Matt: Got you.  So, anything down to 2,000, could be a dollar, could be 10,000, could be a million, but after that last 2,000, they’ll say it has to be closed out pretty much.

Jesse: Correct.

Matt: Okay, good.  So, let’s just see.  Well, let me go to one of the questions I had.  What do you think this will do for the price of the PulseChain, for the Pulse coin obviously?

Jesse: Well, I think it’s going to be interesting.  So, I said we’re almost to 5,000 people.  It’s 5,000 people who aren’t going to be selling, who are likely never to sell their Pulse, very very high price appreciation.  The more people that use us, the higher the price goes.

We could get into a situation where the only trading of Pulse that happens is when people want to trade it for other PRC-20s, or at the point of where people sell to try and get out.  What if that never happened?  What if nobody sold to try and get out.   There’s still swapping that occurs for PRC-20s, but if nobody sold to exit, to get value out, the price can only go up, because all that price cares about is more buyers and sellers, and inside of this protocol, there’s no selling.
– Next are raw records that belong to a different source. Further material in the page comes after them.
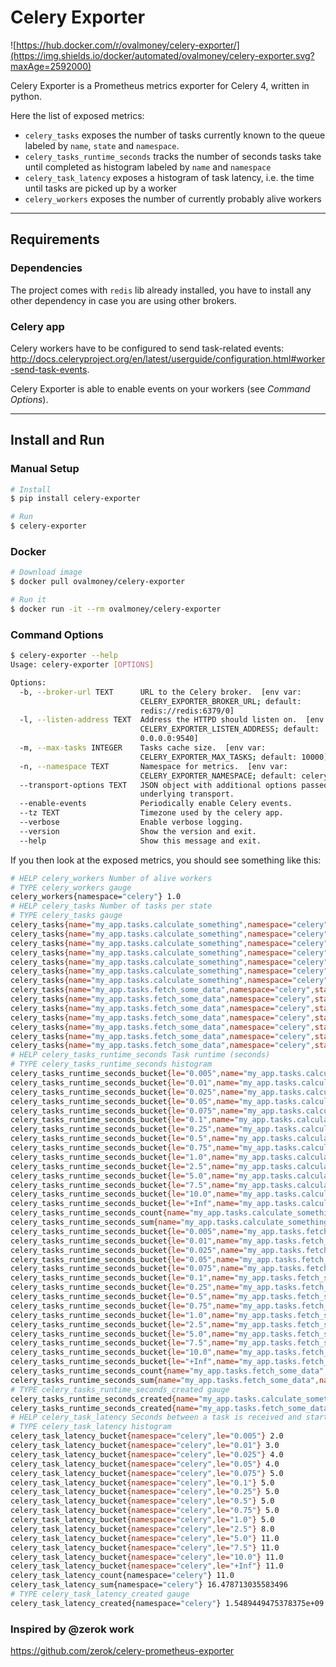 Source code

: # Celery Exporter

![https://hub.docker.com/r/ovalmoney/celery-exporter/](https://img.shields.io/docker/automated/ovalmoney/celery-exporter.svg?maxAge=2592000)

Celery Exporter is a Prometheus metrics exporter for Celery 4, written in python.

Here the list of exposed metrics:

* `celery_tasks` exposes the number of tasks currently known to the queue
  labeled by `name`, `state` and `namespace`.
* `celery_tasks_runtime_seconds` tracks the number of seconds tasks take
  until completed as histogram labeled by `name` and `namespace`
* `celery_task_latency` exposes a histogram of task latency, i.e. the time until
  tasks are picked up by a worker
* `celery_workers` exposes the number of currently probably alive workers

---
## Requirements


### Dependencies
The project comes with `redis` lib already installed, you have to install any other dependency in case you are using other brokers. 

### Celery app
Celery workers have to be configured to send task-related events:
http://docs.celeryproject.org/en/latest/userguide/configuration.html#worker-send-task-events.

Celery Exporter is able to enable events on your workers (see _Command Options_).

---
## Install and Run

### Manual Setup
```bash
# Install
$ pip install celery-exporter

# Run
$ celery-exporter
```

### Docker
```bash
# Download image
$ docker pull ovalmoney/celery-exporter

# Run it
$ docker run -it --rm ovalmoney/celery-exporter
```

### Command Options

```bash
$ celery-exporter --help
Usage: celery-exporter [OPTIONS]

Options:
  -b, --broker-url TEXT      URL to the Celery broker.  [env var:
                             CELERY_EXPORTER_BROKER_URL; default:
                             redis://redis:6379/0]
  -l, --listen-address TEXT  Address the HTTPD should listen on.  [env var:
                             CELERY_EXPORTER_LISTEN_ADDRESS; default:
                             0.0.0.0:9540]
  -m, --max-tasks INTEGER    Tasks cache size.  [env var:
                             CELERY_EXPORTER_MAX_TASKS; default: 10000]
  -n, --namespace TEXT       Namespace for metrics.  [env var:
                             CELERY_EXPORTER_NAMESPACE; default: celery]
  --transport-options TEXT   JSON object with additional options passed to the
                             underlying transport.
  --enable-events            Periodically enable Celery events.
  --tz TEXT                  Timezone used by the celery app.
  --verbose                  Enable verbose logging.
  --version                  Show the version and exit.
  --help                     Show this message and exit.
```


If you then look at the exposed metrics, you should see something like this:
```bash
# HELP celery_workers Number of alive workers
# TYPE celery_workers gauge
celery_workers{namespace="celery"} 1.0
# HELP celery_tasks Number of tasks per state
# TYPE celery_tasks gauge
celery_tasks{name="my_app.tasks.calculate_something",namespace="celery",state="RECEIVED"} 0.0
celery_tasks{name="my_app.tasks.calculate_something",namespace="celery",state="PENDING"} 0.0
celery_tasks{name="my_app.tasks.calculate_something",namespace="celery",state="STARTED"} 0.0
celery_tasks{name="my_app.tasks.calculate_something",namespace="celery",state="RETRY"} 0.0
celery_tasks{name="my_app.tasks.calculate_something",namespace="celery",state="FAILURE"} 0.0
celery_tasks{name="my_app.tasks.calculate_something",namespace="celery",state="REVOKED"} 0.0
celery_tasks{name="my_app.tasks.calculate_something",namespace="celery",state="SUCCESS"} 1.0
celery_tasks{name="my_app.tasks.fetch_some_data",namespace="celery",state="RECEIVED"} 3.0
celery_tasks{name="my_app.tasks.fetch_some_data",namespace="celery",state="PENDING"} 0.0
celery_tasks{name="my_app.tasks.fetch_some_data",namespace="celery",state="STARTED"} 1.0
celery_tasks{name="my_app.tasks.fetch_some_data",namespace="celery",state="RETRY"} 2.0
celery_tasks{name="my_app.tasks.fetch_some_data",namespace="celery",state="FAILURE"} 1.0
celery_tasks{name="my_app.tasks.fetch_some_data",namespace="celery",state="REVOKED"} 0.0
celery_tasks{name="my_app.tasks.fetch_some_data",namespace="celery",state="SUCCESS"} 7.0
# HELP celery_tasks_runtime_seconds Task runtime (seconds)
# TYPE celery_tasks_runtime_seconds histogram
celery_tasks_runtime_seconds_bucket{le="0.005",name="my_app.tasks.calculate_something",namespace="celery"} 29.0
celery_tasks_runtime_seconds_bucket{le="0.01",name="my_app.tasks.calculate_something",namespace="celery"} 29.0
celery_tasks_runtime_seconds_bucket{le="0.025",name="my_app.tasks.calculate_something",namespace="celery"} 29.0
celery_tasks_runtime_seconds_bucket{le="0.05",name="my_app.tasks.calculate_something",namespace="celery"} 29.0
celery_tasks_runtime_seconds_bucket{le="0.075",name="my_app.tasks.calculate_something",namespace="celery"} 29.0
celery_tasks_runtime_seconds_bucket{le="0.1",name="my_app.tasks.calculate_something",namespace="celery"} 29.0
celery_tasks_runtime_seconds_bucket{le="0.25",name="my_app.tasks.calculate_something",namespace="celery"} 29.0
celery_tasks_runtime_seconds_bucket{le="0.5",name="my_app.tasks.calculate_something",namespace="celery"} 29.0
celery_tasks_runtime_seconds_bucket{le="0.75",name="my_app.tasks.calculate_something",namespace="celery"} 29.0
celery_tasks_runtime_seconds_bucket{le="1.0",name="my_app.tasks.calculate_something",namespace="celery"} 29.0
celery_tasks_runtime_seconds_bucket{le="2.5",name="my_app.tasks.calculate_something",namespace="celery"} 29.0
celery_tasks_runtime_seconds_bucket{le="5.0",name="my_app.tasks.calculate_something",namespace="celery"} 29.0
celery_tasks_runtime_seconds_bucket{le="7.5",name="my_app.tasks.calculate_something",namespace="celery"} 29.0
celery_tasks_runtime_seconds_bucket{le="10.0",name="my_app.tasks.calculate_something",namespace="celery"} 29.0
celery_tasks_runtime_seconds_bucket{le="+Inf",name="my_app.tasks.calculate_something",namespace="celery"} 29.0
celery_tasks_runtime_seconds_count{name="my_app.tasks.calculate_something",namespace="celery"} 29.0
celery_tasks_runtime_seconds_sum{name="my_app.tasks.calculate_something",namespace="celery"} 0.04020289977779612
celery_tasks_runtime_seconds_bucket{le="0.005",name="my_app.tasks.fetch_some_data",namespace="celery"} 2.0
celery_tasks_runtime_seconds_bucket{le="0.01",name="my_app.tasks.fetch_some_data",namespace="celery"} 2.0
celery_tasks_runtime_seconds_bucket{le="0.025",name="my_app.tasks.fetch_some_data",namespace="celery"} 2.0
celery_tasks_runtime_seconds_bucket{le="0.05",name="my_app.tasks.fetch_some_data",namespace="celery"} 2.0
celery_tasks_runtime_seconds_bucket{le="0.075",name="my_app.tasks.fetch_some_data",namespace="celery"} 2.0
celery_tasks_runtime_seconds_bucket{le="0.1",name="my_app.tasks.fetch_some_data",namespace="celery"} 2.0
celery_tasks_runtime_seconds_bucket{le="0.25",name="my_app.tasks.fetch_some_data",namespace="celery"} 2.0
celery_tasks_runtime_seconds_bucket{le="0.5",name="my_app.tasks.fetch_some_data",namespace="celery"} 2.0
celery_tasks_runtime_seconds_bucket{le="0.75",name="my_app.tasks.fetch_some_data",namespace="celery"} 2.0
celery_tasks_runtime_seconds_bucket{le="1.0",name="my_app.tasks.fetch_some_data",namespace="celery"} 2.0
celery_tasks_runtime_seconds_bucket{le="2.5",name="my_app.tasks.fetch_some_data",namespace="celery"} 2.0
celery_tasks_runtime_seconds_bucket{le="5.0",name="my_app.tasks.fetch_some_data",namespace="celery"} 2.0
celery_tasks_runtime_seconds_bucket{le="7.5",name="my_app.tasks.fetch_some_data",namespace="celery"} 2.0
celery_tasks_runtime_seconds_bucket{le="10.0",name="my_app.tasks.fetch_some_data",namespace="celery"} 2.0
celery_tasks_runtime_seconds_bucket{le="+Inf",name="my_app.tasks.fetch_some_data",namespace="celery"} 2.0
celery_tasks_runtime_seconds_count{name="my_app.tasks.fetch_some_data",namespace="celery"} 2.0
celery_tasks_runtime_seconds_sum{name="my_app.tasks.fetch_some_data",namespace="celery"} 0.00402028997777961
# TYPE celery_tasks_runtime_seconds_created gauge
celery_tasks_runtime_seconds_created{name="my_app.tasks.calculate_something",namespace="celery"} 1.548944949810905e+09
celery_tasks_runtime_seconds_created{name="my_app.tasks.fetch_some_data",namespace="celery"} 1.5489449550243628e+09
# HELP celery_task_latency Seconds between a task is received and started.
# TYPE celery_task_latency histogram
celery_task_latency_bucket{namespace="celery",le="0.005"} 2.0
celery_task_latency_bucket{namespace="celery",le="0.01"} 3.0
celery_task_latency_bucket{namespace="celery",le="0.025"} 4.0
celery_task_latency_bucket{namespace="celery",le="0.05"} 4.0
celery_task_latency_bucket{namespace="celery",le="0.075"} 5.0
celery_task_latency_bucket{namespace="celery",le="0.1"} 5.0
celery_task_latency_bucket{namespace="celery",le="0.25"} 5.0
celery_task_latency_bucket{namespace="celery",le="0.5"} 5.0
celery_task_latency_bucket{namespace="celery",le="0.75"} 5.0
celery_task_latency_bucket{namespace="celery",le="1.0"} 5.0
celery_task_latency_bucket{namespace="celery",le="2.5"} 8.0
celery_task_latency_bucket{namespace="celery",le="5.0"} 11.0
celery_task_latency_bucket{namespace="celery",le="7.5"} 11.0
celery_task_latency_bucket{namespace="celery",le="10.0"} 11.0
celery_task_latency_bucket{namespace="celery",le="+Inf"} 11.0
celery_task_latency_count{namespace="celery"} 11.0
celery_task_latency_sum{namespace="celery"} 16.478713035583496
# TYPE celery_task_latency_created gauge
celery_task_latency_created{namespace="celery"} 1.5489449475378375e+09
```

### Inspired by @zerok work
https://github.com/zerok/celery-prometheus-exporter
Matt: Super bullish.  Basically, supply and demand obviously, right?  And there’s going to be a lot of demand and little supply.

Jesse: Absolutely.  It’s all these people that are just locking up Pulse, locking up Pulse continuously, because they’re still attracting value.  Listen, you have a choice.  If you want to get value out of any crypto currency, we’ll say Pulse, right, you’re going to take it Uniswap, and you’re going to dump it.  You’re going to have some slippage, and you’re going to pay the tax man probably 36% or 40% or whatever it is in taxes.  That’s getting pretty close to 50% of your value.  So, whatever you decide to sell, if you’re doing what you should be doing with your taxes, you’re losing half of your money.  It’s ridiculous.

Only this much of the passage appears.